Getting to Tana Toraja

There are two main entry points for travellers to Sulawesi: Makassar in the South and Manado in the North. Both cities are well served with domestic flights from Bali and Java, and Makassar is a key hub for flights to the remoter reaches of eastern Indonesia. Silk Air has direct international flights to Manado from Singapore.
Most visitors to Tana Toraja arrive from Makassar. Buses run regularly to Rantepao, taking about eight hours, and there are several flights a week by small aircraft to the tiny Pongtiku Airport nearby.
To get to Mamasa there are a few daily direct buses from Makassar but it’s usually easier to take a bus or passenger jeep to Polewali on the coast and transfer there. It’s a long trip, taking about twelve hours.

Accommodation

There is plenty of accommodation for all budgets in Tana Toraja, with the highest concentration in Rantepao. Try the Wisma Maria 1 for cheap, clean rooms, or the nearby Hotel Indra for something a little more expensive. There are plenty of more remote options out in the surrounding countryside. The places on the mountain slopes at Batu Tumonga have some of the best views in Indonesia.

Mamasa receives only a fraction of the tourists that go to Toraja, so naturally accommodation options are more limited. There’s not much in the way of luxury. The slightly run-down Matana Lodge is the main hotel, but better rooms in a peaceful location are available at Guesthouse Gereja on the edge of town.

Along the trekking route from Mamasa to Toraja there are a couple of organised homestays, such as Homestay Maria in Timbaan. These are simple affairs – just a bed in a family home. Villagers along the track are used to seeing trekkers and it is possible to stay with families in most villages. Expect to pay about Rp50, 000 (US$5.50) for the night, including dinner and breakfast.

Activities and Explorations

The uplands of South Sulawesi are wonderful to explore – either independently, or with a guide. There are plenty of travel agencies in Rantepao that can set up vehicle hire, guides, treks, and overnight stays in villages. Lots of freelance guides make the rounds of hotels and restaurants, and if there’s a traditional funeral due to take place you can be sure that you’ll hear about it. It would definitely be best to take the services of a guide to get to a ceremony: they often take place in remote villages, and it’s nice to have someone to advise on etiquette. A few guides operate in Mamasa – ask at the Matana Lodge.

Car and motorbike hire is easily arranged in Rantepao, and the rural roads of Toraja are tranquil by Indonesian standards. Buying a map and heading out under your own steam is a great way to explore the area.
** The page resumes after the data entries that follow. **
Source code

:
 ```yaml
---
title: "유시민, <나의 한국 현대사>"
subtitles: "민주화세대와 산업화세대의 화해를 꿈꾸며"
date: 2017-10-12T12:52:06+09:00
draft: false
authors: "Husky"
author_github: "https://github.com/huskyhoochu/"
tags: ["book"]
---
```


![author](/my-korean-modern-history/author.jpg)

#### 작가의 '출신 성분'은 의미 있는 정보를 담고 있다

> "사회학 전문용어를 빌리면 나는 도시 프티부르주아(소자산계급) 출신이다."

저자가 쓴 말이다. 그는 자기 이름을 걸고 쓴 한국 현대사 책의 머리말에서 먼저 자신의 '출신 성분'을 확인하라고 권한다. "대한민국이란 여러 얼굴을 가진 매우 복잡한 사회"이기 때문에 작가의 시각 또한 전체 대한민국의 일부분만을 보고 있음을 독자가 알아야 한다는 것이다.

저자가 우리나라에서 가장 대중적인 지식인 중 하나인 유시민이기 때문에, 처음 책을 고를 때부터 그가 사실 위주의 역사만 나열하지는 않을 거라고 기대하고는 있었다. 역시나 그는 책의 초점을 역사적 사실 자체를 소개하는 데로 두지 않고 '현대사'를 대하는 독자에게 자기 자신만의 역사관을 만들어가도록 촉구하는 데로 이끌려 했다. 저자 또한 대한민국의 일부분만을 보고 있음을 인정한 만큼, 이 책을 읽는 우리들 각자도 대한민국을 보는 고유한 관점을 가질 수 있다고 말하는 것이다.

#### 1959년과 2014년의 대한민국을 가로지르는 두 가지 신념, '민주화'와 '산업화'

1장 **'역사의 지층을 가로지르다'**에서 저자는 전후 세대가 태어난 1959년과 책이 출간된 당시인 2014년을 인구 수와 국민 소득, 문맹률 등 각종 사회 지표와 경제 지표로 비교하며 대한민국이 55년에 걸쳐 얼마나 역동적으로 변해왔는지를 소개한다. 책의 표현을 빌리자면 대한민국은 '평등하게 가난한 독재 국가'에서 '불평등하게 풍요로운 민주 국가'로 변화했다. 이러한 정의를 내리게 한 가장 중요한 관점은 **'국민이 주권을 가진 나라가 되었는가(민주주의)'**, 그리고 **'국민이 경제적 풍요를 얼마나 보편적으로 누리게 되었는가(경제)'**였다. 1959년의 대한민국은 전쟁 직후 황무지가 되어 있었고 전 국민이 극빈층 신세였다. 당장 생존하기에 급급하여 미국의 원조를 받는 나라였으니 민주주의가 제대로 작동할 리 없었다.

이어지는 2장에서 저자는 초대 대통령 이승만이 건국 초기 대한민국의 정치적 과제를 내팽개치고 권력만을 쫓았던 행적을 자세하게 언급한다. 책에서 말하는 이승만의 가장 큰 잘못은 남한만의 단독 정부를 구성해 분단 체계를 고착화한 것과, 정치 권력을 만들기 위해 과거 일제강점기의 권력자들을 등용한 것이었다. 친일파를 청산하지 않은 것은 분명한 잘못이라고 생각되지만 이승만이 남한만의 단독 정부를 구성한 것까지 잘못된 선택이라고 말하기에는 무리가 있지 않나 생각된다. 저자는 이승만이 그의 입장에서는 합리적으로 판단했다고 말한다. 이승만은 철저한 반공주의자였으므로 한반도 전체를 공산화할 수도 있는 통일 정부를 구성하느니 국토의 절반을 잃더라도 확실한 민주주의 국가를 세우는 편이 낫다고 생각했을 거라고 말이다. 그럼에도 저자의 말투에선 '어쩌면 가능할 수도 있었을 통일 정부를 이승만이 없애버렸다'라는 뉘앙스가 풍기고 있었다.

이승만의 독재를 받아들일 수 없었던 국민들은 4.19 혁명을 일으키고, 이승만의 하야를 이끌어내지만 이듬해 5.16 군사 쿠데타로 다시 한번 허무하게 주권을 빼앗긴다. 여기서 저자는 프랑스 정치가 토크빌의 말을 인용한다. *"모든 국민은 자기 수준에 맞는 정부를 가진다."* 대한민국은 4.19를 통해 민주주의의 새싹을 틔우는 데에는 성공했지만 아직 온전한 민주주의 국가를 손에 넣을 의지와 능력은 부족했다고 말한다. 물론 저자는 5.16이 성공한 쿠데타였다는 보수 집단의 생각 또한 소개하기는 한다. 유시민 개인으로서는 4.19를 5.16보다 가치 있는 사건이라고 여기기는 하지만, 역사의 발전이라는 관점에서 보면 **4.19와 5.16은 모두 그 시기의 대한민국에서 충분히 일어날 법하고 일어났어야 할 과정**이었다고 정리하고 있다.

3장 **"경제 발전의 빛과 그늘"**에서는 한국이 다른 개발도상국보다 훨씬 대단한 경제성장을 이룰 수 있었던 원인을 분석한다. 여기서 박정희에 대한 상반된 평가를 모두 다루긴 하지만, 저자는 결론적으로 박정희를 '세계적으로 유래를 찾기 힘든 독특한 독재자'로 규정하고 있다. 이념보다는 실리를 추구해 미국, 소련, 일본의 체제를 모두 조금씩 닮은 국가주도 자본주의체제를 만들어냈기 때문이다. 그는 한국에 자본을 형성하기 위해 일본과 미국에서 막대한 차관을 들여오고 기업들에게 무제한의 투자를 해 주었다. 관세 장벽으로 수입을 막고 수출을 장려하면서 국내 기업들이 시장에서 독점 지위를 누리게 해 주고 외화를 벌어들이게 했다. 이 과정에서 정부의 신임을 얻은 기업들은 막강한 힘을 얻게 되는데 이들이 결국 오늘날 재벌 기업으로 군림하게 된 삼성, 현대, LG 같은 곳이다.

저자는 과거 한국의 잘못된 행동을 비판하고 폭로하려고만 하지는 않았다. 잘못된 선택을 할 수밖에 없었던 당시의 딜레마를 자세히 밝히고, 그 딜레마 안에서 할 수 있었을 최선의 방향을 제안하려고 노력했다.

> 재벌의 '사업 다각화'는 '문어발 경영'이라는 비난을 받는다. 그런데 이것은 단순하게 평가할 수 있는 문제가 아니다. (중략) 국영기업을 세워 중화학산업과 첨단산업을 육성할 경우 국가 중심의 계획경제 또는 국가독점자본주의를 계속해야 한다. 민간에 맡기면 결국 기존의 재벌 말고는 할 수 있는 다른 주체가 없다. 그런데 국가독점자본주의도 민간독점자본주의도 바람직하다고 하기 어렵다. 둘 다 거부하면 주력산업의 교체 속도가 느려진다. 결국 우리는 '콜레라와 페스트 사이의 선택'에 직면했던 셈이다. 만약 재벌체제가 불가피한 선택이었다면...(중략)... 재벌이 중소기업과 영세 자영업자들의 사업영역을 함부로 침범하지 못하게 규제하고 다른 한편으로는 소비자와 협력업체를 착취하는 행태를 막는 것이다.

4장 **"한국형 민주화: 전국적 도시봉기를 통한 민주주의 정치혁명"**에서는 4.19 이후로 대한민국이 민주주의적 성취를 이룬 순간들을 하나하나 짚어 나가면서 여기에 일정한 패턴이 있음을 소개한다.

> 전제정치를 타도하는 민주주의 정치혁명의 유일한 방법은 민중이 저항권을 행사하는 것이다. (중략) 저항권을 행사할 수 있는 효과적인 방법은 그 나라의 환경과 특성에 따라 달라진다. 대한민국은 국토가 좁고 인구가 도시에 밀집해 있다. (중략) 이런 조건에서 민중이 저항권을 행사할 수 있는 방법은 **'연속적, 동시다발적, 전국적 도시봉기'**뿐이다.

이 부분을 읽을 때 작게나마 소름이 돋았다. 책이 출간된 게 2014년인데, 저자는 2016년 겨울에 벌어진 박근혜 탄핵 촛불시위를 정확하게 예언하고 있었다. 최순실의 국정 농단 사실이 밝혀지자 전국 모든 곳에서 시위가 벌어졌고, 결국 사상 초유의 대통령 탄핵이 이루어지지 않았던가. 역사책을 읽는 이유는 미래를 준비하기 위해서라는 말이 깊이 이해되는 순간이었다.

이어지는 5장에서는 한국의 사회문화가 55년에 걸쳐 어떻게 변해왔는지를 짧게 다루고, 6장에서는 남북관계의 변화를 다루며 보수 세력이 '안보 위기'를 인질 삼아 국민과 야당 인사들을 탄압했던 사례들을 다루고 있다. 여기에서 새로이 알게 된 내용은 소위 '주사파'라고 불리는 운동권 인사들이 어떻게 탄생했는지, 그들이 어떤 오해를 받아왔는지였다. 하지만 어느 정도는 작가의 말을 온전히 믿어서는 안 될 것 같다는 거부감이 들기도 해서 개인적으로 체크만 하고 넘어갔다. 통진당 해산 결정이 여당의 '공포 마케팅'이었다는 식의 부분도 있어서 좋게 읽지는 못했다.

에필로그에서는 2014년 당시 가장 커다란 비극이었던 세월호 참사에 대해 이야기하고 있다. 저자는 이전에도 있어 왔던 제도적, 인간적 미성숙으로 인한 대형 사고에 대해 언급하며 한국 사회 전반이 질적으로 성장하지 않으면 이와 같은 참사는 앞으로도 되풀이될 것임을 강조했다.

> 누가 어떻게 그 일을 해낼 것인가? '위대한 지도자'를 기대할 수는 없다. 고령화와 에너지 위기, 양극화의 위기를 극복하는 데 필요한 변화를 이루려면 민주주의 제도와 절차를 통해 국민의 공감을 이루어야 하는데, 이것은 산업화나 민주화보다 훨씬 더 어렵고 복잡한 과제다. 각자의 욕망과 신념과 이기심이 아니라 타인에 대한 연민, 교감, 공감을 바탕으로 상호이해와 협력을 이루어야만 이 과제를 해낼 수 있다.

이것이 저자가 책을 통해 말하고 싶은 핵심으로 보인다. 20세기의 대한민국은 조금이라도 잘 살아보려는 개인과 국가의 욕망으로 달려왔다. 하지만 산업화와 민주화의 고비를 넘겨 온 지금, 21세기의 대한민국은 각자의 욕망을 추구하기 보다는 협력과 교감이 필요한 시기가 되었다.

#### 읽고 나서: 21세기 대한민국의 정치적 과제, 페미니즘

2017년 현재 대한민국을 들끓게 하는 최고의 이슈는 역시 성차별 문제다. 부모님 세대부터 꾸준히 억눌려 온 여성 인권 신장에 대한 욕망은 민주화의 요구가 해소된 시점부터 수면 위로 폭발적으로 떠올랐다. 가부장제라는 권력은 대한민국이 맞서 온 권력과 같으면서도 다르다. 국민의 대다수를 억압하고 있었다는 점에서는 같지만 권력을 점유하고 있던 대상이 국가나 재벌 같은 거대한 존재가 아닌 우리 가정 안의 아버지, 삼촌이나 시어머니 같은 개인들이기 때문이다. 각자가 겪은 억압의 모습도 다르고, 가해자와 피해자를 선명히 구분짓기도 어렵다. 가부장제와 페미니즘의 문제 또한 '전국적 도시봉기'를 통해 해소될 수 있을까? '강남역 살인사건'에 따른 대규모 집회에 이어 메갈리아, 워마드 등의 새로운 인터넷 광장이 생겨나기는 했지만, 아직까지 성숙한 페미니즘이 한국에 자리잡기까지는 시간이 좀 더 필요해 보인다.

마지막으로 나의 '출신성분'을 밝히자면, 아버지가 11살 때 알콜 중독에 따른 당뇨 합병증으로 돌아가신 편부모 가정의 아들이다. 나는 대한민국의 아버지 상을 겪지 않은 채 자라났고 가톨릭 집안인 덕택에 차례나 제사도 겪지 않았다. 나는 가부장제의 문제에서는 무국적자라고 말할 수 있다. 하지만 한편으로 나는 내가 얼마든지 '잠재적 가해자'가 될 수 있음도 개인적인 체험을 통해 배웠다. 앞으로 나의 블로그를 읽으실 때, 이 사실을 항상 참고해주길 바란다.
Toraja and Mamasa offer some of the best trekking in Indonesia. The route from Mamasa to Bittuang is simple, and there is no need for a guide or even a detailed map. But if you’d rather not carry your own pack guides, porters and horses can be arranged in both Mamasa town, and in Rantepao.
There are many other trekking routes; some are straightforward for independent trekkers; others pass through remote areas and require a local guide.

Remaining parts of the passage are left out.